This investigation employs grounded theory, case study methods, and actor-network theory to examine the co-evolution of ICTs and civic environmental associations. The concept of info-sociations (ICT-associations) is employed in constructing a socio-technical model for analysis of the fast-evolving ICT practices of civic associations. Such an approach suggests that diverse forms of ICT-linked praxis—where civic ideals and knowledge are being put into practice—involves multimodal digital practices; alongside blended or multiplexed physical and virtual practices; and multiscalar practices. The info-sociational model compares ICT-linked organizational, participatory and spatial practices at the associational level by examining digitally-linked: internal and external organizational change; reconfigurations in the public sphere and cyberactivism; scalar transformations and associational alliance formations. Analyses of city-specific ‘civic space’ storylines; alongside a discussion of the problems and potentialities of ICT-linked practices also contributes to an integrated info-sociational model. An info-sociational approach therefore serves to examine transformations in knowledge, power and space as civic environmentalists employ ICTs.

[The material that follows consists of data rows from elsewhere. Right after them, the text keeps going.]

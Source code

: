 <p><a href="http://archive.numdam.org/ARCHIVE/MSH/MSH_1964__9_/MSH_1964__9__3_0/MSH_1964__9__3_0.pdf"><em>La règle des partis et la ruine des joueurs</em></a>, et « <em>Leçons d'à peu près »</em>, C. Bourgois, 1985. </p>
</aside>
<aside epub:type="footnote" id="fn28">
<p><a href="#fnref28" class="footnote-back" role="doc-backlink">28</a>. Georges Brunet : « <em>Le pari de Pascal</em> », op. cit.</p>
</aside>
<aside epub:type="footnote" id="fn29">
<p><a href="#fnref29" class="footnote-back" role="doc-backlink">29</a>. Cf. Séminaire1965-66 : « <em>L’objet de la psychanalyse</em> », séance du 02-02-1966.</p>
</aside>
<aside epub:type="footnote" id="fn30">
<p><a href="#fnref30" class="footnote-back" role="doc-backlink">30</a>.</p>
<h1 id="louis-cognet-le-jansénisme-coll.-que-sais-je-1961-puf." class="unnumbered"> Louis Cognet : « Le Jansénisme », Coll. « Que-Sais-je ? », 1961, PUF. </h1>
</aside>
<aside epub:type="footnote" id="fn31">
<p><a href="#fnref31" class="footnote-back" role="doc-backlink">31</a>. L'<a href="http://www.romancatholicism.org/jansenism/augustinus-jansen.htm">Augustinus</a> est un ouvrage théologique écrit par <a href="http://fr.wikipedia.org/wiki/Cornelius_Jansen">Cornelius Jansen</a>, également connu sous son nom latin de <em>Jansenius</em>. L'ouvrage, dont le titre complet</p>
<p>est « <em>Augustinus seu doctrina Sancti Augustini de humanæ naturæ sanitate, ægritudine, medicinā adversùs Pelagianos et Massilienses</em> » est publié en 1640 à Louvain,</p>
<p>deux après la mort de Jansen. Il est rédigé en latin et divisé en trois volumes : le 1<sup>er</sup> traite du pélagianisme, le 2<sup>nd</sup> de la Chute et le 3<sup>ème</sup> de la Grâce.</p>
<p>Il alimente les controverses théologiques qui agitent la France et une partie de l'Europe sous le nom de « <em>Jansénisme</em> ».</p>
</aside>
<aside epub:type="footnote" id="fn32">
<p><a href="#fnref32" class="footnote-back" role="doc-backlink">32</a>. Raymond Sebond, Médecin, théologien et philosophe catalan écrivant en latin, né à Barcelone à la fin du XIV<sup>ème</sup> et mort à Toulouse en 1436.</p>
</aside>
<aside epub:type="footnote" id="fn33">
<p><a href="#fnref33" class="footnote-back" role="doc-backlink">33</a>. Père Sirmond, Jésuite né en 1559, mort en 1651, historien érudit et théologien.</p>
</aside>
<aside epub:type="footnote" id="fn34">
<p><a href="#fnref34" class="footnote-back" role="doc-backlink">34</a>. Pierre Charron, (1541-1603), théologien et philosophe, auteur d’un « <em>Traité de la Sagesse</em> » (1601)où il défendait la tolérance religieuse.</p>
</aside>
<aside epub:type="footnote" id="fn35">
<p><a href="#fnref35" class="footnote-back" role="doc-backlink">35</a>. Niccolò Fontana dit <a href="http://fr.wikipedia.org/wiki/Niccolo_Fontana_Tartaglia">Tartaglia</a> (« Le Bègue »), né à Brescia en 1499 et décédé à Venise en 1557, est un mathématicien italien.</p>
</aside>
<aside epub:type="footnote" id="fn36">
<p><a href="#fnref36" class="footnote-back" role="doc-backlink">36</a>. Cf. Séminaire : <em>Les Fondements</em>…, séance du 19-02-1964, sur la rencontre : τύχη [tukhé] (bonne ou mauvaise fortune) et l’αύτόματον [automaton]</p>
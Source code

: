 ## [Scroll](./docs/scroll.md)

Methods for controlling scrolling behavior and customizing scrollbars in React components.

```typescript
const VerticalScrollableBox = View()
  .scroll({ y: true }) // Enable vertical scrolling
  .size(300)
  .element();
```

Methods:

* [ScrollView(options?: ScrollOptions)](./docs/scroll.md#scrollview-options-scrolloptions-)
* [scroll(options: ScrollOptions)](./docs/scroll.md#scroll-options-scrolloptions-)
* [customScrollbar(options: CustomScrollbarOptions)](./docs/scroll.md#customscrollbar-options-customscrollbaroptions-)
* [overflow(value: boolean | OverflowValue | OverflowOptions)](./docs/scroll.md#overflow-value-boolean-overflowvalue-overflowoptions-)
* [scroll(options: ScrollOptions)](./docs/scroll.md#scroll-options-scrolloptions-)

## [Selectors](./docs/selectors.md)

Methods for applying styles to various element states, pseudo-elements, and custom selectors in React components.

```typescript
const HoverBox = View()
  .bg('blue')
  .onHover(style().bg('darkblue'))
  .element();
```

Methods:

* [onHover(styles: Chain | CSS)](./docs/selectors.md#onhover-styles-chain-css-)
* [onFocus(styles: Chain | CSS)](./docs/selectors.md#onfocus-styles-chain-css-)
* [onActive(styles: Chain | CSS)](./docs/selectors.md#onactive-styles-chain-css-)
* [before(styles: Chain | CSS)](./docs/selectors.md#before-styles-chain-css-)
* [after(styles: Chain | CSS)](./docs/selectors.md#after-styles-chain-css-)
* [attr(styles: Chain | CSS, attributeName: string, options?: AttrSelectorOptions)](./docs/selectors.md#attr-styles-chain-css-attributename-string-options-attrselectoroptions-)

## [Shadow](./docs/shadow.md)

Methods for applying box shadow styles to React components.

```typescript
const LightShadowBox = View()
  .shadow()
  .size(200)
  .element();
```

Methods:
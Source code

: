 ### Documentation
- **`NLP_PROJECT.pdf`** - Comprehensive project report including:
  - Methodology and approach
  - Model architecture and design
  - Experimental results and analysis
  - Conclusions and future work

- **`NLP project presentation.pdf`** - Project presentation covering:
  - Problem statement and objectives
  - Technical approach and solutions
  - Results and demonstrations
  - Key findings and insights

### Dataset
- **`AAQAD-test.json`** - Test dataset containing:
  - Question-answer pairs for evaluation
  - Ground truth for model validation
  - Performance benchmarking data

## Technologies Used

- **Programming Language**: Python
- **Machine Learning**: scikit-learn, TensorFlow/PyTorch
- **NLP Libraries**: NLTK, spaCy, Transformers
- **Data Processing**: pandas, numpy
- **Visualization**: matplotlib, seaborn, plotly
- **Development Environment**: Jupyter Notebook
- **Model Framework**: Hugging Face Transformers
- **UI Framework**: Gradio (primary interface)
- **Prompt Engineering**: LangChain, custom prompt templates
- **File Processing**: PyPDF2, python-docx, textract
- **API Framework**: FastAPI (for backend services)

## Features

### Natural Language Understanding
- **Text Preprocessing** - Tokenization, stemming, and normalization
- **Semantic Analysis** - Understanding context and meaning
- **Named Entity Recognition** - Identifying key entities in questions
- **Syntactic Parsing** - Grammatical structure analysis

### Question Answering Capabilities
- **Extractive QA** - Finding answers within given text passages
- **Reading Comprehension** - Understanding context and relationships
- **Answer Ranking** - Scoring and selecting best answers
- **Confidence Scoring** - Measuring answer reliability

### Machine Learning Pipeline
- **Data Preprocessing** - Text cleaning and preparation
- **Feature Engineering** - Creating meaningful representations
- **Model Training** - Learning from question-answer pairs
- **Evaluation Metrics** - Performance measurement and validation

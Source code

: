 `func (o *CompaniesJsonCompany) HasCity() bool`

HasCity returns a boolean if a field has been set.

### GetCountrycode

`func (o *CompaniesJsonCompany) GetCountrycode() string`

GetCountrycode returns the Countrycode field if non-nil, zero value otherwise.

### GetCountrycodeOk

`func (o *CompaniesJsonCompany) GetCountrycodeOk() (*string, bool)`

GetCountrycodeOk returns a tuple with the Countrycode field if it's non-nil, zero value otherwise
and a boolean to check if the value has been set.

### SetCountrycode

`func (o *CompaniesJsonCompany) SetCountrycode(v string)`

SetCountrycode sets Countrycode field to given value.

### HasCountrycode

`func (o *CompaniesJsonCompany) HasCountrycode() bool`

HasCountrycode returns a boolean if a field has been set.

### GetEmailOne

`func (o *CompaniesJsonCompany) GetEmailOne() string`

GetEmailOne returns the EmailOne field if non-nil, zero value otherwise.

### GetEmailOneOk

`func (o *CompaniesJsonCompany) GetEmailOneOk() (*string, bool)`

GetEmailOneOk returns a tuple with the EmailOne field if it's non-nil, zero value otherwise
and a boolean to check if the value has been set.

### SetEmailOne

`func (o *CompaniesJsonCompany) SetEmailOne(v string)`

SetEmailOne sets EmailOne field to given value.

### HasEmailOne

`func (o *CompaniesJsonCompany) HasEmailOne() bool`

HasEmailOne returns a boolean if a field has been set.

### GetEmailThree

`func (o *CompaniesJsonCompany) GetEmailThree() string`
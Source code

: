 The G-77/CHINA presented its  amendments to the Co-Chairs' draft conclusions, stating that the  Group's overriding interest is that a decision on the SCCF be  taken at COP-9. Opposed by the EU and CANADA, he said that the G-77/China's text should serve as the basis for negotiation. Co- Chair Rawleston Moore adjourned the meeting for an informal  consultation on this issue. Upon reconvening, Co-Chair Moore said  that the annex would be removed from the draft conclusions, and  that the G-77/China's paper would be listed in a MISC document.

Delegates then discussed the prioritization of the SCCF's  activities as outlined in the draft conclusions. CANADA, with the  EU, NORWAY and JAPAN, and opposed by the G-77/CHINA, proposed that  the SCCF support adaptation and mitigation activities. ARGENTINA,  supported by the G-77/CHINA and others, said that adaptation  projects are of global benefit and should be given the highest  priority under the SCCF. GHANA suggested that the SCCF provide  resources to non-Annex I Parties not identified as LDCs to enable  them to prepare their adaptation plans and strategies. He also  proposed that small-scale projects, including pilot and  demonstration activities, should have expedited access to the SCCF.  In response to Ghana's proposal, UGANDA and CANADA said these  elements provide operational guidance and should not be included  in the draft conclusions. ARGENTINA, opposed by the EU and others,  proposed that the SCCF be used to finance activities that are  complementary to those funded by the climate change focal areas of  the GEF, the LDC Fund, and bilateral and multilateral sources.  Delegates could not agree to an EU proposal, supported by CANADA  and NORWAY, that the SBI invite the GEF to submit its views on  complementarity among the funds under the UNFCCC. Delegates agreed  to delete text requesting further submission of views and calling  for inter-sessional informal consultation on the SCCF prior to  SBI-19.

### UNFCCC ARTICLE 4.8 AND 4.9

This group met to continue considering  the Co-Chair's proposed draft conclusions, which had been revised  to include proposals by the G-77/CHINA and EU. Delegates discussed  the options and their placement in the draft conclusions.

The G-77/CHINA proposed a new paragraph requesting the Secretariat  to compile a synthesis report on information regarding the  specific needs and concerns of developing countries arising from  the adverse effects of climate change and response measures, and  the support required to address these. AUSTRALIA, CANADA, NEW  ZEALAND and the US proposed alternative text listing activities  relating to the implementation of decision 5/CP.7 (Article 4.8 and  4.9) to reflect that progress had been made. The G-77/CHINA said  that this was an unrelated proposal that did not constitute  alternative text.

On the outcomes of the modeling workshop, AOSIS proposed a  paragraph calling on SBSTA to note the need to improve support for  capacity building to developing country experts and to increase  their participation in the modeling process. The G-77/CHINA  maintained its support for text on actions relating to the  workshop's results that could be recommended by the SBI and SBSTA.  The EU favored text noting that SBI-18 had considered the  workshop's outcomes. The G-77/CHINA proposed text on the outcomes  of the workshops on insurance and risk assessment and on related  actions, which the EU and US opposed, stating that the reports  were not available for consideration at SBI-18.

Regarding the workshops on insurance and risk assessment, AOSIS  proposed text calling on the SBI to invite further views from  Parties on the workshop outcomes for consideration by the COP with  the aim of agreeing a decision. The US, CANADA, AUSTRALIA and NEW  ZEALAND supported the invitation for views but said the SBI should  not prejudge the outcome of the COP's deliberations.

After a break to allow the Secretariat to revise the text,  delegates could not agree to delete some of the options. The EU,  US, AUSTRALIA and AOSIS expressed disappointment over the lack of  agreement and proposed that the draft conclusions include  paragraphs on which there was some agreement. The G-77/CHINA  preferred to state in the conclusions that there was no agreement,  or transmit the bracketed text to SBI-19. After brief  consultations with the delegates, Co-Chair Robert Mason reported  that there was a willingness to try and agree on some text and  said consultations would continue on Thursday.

The info-sociational model supports an analysis of three pairs of age-distinct civic environmental associations in Hong Kong, Singapore and Taipei. These six cases (as units of analysis) were selected for their diverse civic environmental activities; their differences in age; and their variety of ICT-linked practices, including uses for: public deliberations, and mobilizing activism; networked alliance formations; identifying environmental and spatial issues in city regions; and creating alternative green media.
Employing the info-sociational model in analyses of the six civic environmental associations led to the observations that: ‘externally-oriented’ ICT-linked practices were of greater importance than ‘internal practices’ amongst civic associations; that groups prioritized ‘digital green public sphere’ practices compared to ‘cyberactivism’; and these associations employed ICTs more frequently for ‘alliance-building’ than for ‘spatial transformations.’ Several of the cases illustrated how ICTs can enhance or augment existing alliances and potentially support new types of civic-cyber formations.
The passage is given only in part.